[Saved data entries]
- Opening Delimiter -

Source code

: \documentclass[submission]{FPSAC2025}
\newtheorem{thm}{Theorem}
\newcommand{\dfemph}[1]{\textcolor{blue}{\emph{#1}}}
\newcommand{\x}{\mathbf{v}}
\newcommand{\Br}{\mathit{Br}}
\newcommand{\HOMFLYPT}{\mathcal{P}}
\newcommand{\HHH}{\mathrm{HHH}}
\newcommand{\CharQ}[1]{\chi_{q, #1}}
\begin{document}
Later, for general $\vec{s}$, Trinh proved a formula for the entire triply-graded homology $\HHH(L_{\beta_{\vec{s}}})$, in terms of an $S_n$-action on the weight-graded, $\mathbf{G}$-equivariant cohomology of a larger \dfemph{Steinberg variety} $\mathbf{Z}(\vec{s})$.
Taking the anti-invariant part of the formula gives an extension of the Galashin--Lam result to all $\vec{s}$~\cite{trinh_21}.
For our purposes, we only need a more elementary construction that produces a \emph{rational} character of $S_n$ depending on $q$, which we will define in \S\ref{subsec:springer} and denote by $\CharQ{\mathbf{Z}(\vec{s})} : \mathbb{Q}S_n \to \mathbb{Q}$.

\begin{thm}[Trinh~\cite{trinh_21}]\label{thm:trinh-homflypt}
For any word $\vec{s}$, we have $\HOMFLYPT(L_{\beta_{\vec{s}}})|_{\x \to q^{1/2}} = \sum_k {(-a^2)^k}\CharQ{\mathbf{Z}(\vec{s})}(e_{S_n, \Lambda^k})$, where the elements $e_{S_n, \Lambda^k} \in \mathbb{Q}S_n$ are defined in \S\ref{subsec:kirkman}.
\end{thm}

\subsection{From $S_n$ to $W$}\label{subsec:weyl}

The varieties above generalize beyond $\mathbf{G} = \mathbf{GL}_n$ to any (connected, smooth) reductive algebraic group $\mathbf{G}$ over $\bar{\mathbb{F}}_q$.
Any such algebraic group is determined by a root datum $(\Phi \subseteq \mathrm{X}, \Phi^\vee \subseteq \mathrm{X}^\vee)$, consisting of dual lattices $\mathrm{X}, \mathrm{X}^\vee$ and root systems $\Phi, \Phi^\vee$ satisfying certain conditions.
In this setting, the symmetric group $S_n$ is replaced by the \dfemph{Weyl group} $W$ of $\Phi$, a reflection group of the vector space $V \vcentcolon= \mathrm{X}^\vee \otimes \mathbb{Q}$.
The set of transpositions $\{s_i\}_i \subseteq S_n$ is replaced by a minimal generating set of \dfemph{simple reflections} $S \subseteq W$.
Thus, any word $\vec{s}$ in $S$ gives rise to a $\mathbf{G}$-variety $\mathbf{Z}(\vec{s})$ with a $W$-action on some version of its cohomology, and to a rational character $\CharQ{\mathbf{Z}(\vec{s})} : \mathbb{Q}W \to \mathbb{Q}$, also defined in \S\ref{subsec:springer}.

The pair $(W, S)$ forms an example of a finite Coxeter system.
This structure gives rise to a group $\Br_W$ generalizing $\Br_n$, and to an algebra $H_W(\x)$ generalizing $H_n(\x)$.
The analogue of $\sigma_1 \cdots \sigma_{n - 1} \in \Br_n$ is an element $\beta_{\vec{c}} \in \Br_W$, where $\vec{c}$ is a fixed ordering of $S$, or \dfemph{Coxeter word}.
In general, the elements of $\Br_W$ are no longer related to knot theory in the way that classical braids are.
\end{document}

- Closing Delimiter -
- Opening Delimiter -

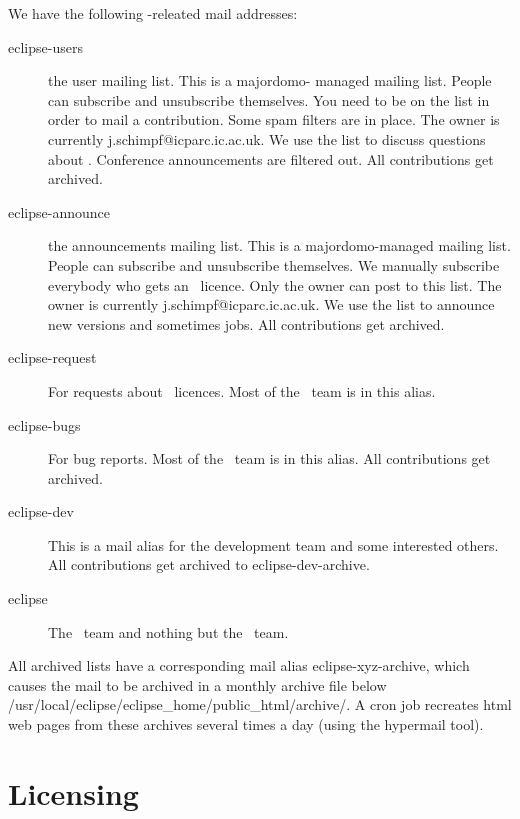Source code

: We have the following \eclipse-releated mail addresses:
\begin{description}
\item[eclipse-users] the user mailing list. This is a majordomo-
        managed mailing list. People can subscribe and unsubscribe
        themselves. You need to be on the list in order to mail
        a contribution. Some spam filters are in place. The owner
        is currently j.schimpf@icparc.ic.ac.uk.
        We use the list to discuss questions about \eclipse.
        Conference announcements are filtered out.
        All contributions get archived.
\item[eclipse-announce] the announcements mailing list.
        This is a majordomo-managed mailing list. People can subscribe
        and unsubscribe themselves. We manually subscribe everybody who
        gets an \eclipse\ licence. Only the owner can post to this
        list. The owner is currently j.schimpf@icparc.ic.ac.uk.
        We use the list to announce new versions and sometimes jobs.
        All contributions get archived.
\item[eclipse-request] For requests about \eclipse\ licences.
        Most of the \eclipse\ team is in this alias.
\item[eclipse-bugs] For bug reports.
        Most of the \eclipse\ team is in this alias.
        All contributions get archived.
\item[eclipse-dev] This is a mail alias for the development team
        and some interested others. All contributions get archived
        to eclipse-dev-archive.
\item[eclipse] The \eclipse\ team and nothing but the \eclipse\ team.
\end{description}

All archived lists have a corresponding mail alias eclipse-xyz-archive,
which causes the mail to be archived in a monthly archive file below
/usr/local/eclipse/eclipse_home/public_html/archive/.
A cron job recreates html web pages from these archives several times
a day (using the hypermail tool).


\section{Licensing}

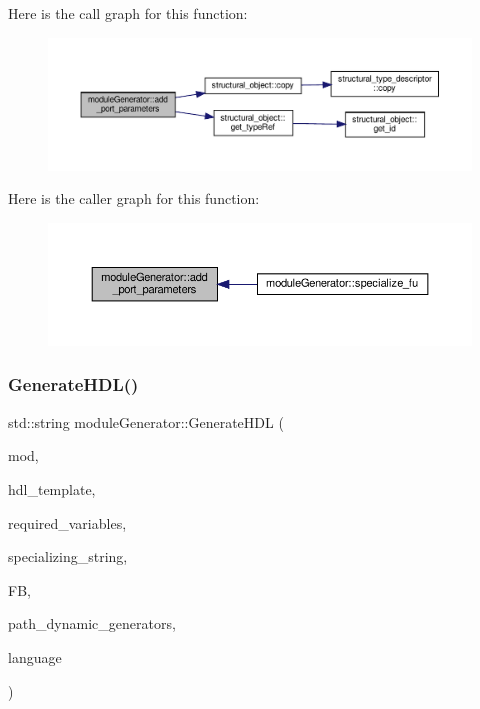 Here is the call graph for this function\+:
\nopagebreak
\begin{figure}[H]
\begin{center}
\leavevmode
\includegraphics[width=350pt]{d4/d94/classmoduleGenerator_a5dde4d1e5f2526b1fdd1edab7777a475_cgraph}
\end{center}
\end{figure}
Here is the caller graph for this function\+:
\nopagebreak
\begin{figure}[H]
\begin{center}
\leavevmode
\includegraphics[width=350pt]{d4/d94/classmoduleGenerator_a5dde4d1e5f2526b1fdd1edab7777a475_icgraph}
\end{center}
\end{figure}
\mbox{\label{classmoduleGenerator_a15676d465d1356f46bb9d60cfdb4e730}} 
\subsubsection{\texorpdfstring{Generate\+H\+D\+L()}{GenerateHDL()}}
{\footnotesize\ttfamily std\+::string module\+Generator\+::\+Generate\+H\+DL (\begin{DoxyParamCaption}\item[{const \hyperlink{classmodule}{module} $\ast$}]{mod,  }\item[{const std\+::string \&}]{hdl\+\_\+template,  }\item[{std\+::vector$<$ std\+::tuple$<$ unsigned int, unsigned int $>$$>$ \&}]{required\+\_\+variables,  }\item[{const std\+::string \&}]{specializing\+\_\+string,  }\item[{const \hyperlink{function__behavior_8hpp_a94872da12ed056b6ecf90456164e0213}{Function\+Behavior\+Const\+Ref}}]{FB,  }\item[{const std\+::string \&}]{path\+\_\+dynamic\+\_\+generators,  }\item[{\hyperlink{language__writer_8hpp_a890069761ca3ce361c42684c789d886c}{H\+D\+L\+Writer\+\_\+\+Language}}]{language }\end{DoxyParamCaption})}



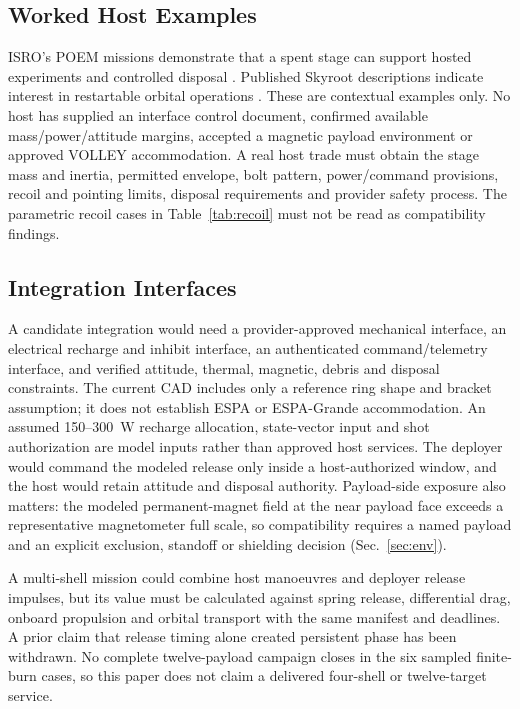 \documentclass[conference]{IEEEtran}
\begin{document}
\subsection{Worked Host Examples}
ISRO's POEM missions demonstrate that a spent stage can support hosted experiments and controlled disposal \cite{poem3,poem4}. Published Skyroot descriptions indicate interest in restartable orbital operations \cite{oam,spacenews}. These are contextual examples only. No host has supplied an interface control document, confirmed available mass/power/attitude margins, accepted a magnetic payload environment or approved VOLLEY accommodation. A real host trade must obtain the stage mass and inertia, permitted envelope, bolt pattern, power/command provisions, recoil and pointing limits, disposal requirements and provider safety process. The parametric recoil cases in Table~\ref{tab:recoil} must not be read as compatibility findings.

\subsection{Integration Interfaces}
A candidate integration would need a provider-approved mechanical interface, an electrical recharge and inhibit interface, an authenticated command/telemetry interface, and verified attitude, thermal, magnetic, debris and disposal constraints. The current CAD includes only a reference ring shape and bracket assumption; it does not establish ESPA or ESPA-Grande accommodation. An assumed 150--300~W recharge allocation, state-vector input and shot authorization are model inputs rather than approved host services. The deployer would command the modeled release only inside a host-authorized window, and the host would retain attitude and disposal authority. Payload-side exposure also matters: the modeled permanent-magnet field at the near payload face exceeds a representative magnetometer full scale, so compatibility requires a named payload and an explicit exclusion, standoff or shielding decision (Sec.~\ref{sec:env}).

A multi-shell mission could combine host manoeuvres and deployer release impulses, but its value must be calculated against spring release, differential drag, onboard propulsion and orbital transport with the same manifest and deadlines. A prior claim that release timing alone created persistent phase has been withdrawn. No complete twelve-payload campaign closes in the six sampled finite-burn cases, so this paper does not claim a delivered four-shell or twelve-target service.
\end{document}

- Closing Delimiter -
- Opening Delimiter -

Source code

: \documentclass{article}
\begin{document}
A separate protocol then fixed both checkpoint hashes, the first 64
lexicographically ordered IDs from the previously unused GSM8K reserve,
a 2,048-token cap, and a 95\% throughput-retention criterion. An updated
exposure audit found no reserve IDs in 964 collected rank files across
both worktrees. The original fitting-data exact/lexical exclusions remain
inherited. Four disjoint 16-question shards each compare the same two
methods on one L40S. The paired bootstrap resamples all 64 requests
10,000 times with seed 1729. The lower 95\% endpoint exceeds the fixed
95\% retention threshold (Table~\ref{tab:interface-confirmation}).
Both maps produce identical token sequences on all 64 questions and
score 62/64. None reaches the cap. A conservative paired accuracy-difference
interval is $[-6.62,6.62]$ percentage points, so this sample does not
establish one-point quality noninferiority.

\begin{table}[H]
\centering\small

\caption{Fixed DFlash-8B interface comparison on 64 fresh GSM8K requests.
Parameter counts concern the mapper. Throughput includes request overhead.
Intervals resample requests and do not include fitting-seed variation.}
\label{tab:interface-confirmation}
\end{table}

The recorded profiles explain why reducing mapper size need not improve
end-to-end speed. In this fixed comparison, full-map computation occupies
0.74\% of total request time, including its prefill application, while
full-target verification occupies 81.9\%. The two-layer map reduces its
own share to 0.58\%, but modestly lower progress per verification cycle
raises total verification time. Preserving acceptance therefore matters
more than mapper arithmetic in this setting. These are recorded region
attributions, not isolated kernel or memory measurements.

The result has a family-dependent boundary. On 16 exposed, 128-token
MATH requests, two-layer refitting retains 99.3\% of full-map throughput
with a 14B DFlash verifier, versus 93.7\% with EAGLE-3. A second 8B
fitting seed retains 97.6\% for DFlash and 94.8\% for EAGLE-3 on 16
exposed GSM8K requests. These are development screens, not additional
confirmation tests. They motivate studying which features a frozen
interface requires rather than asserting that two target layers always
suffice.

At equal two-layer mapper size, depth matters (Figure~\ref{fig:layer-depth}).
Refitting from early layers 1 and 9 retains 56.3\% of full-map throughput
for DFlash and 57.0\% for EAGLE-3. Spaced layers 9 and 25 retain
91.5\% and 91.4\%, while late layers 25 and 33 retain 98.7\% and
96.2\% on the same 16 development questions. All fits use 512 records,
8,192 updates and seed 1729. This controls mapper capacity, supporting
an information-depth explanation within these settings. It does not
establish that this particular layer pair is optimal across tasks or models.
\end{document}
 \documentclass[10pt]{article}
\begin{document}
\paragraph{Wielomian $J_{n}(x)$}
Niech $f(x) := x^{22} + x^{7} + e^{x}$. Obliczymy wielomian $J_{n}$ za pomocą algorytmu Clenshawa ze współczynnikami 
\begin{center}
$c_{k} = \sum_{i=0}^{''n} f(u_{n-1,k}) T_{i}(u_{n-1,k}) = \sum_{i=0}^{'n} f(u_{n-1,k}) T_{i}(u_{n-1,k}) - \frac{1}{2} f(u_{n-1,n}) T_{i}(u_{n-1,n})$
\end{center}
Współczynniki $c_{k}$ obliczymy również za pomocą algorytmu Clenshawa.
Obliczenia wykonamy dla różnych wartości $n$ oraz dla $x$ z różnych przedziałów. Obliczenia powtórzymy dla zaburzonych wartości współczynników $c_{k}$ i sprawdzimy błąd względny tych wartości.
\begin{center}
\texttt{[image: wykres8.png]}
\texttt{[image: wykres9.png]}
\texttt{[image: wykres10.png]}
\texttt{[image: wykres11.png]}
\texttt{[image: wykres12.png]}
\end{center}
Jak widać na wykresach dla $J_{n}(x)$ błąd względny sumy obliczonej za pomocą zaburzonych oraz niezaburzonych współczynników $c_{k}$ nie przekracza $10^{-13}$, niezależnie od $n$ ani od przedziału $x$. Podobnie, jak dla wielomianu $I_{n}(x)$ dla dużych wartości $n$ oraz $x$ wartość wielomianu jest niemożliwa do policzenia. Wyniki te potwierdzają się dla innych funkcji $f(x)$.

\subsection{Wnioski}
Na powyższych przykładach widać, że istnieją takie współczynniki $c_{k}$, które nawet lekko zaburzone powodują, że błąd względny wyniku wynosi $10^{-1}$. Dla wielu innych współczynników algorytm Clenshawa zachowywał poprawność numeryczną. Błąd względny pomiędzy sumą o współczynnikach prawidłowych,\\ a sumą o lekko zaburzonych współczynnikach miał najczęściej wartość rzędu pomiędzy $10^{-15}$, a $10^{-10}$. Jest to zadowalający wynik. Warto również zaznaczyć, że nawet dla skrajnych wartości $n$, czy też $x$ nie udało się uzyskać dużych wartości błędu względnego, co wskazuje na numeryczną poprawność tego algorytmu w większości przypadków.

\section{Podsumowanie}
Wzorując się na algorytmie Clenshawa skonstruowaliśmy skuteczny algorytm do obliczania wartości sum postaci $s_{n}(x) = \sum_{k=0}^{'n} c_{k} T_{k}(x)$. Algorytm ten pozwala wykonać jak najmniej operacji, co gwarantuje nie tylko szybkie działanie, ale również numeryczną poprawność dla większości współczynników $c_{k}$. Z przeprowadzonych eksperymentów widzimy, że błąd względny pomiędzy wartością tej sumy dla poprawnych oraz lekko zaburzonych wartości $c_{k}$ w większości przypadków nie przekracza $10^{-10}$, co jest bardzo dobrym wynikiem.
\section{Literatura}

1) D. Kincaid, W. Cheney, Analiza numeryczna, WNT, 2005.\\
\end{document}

- Closing Delimiter -

» Task brief
Locate the word "lower" in the records and collect each line it appears in.

» The answer
10,000 times with seed 1729. The lower 95\% endpoint exceeds the fixed
own share to 0.58\%, but modestly lower progress per verification cycle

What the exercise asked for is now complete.